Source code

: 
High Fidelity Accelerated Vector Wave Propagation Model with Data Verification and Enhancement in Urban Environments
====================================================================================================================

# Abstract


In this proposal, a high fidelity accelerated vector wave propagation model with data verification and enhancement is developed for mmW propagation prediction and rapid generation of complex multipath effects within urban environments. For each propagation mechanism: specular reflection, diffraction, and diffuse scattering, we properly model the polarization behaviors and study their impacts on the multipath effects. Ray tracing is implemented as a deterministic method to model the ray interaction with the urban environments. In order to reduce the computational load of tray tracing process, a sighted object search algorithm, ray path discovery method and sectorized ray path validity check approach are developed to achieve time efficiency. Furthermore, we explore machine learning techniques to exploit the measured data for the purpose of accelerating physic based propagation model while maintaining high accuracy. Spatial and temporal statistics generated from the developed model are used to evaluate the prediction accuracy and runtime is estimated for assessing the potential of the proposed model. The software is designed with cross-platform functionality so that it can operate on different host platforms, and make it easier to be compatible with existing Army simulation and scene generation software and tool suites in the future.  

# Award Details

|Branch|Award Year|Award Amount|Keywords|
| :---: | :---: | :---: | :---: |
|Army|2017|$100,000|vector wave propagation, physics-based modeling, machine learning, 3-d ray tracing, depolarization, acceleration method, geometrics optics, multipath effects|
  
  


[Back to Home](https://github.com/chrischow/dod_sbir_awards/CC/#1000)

******************************

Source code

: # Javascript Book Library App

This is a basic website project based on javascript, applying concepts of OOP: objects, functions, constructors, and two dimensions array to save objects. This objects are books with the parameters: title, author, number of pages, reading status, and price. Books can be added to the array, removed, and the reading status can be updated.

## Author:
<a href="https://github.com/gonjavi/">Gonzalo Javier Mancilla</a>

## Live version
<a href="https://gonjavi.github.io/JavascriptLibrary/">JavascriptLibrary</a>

******************************

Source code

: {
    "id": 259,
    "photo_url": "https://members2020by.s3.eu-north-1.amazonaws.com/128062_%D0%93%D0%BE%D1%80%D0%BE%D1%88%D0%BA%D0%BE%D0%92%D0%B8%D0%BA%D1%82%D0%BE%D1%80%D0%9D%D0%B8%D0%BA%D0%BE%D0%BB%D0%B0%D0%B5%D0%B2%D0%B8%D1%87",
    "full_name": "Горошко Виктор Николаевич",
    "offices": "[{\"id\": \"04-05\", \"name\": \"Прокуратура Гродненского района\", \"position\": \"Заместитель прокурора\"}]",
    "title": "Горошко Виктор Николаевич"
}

******************************

- **WHAT IS REQUIRED**
The lines to show are those in the data above that include "effects".

- **ANSWER TO THIS EXERCISE**
In this proposal, a high fidelity accelerated vector wave propagation model with data verification and enhancement is developed for mmW propagation prediction and rapid generation of complex multipath effects within urban environments. For each propagation mechanism: specular reflection, diffraction, and diffuse scattering, we properly model the polarization behaviors and study their impacts on the multipath effects. Ray tracing is implemented as a deterministic method to model the ray interaction with the urban environments. In order to reduce the computational load of tray tracing process, a sighted object search algorithm, ray path discovery method and sectorized ray path validity check approach are developed to achieve time efficiency. Furthermore, we explore machine learning techniques to exploit the measured data for the purpose of accelerating physic based propagation model while maintaining high accuracy. Spatial and temporal statistics generated from the developed model are used to evaluate the prediction accuracy and runtime is estimated for assessing the potential of the proposed model. The software is designed with cross-platform functionality so that it can operate on different host platforms, and make it easier to be compatible with existing Army simulation and scene generation software and tool suites in the future.  
|Army|2017|$100,000|vector wave propagation, physics-based modeling, machine learning, 3-d ray tracing, depolarization, acceleration method, geometrics optics, multipath effects|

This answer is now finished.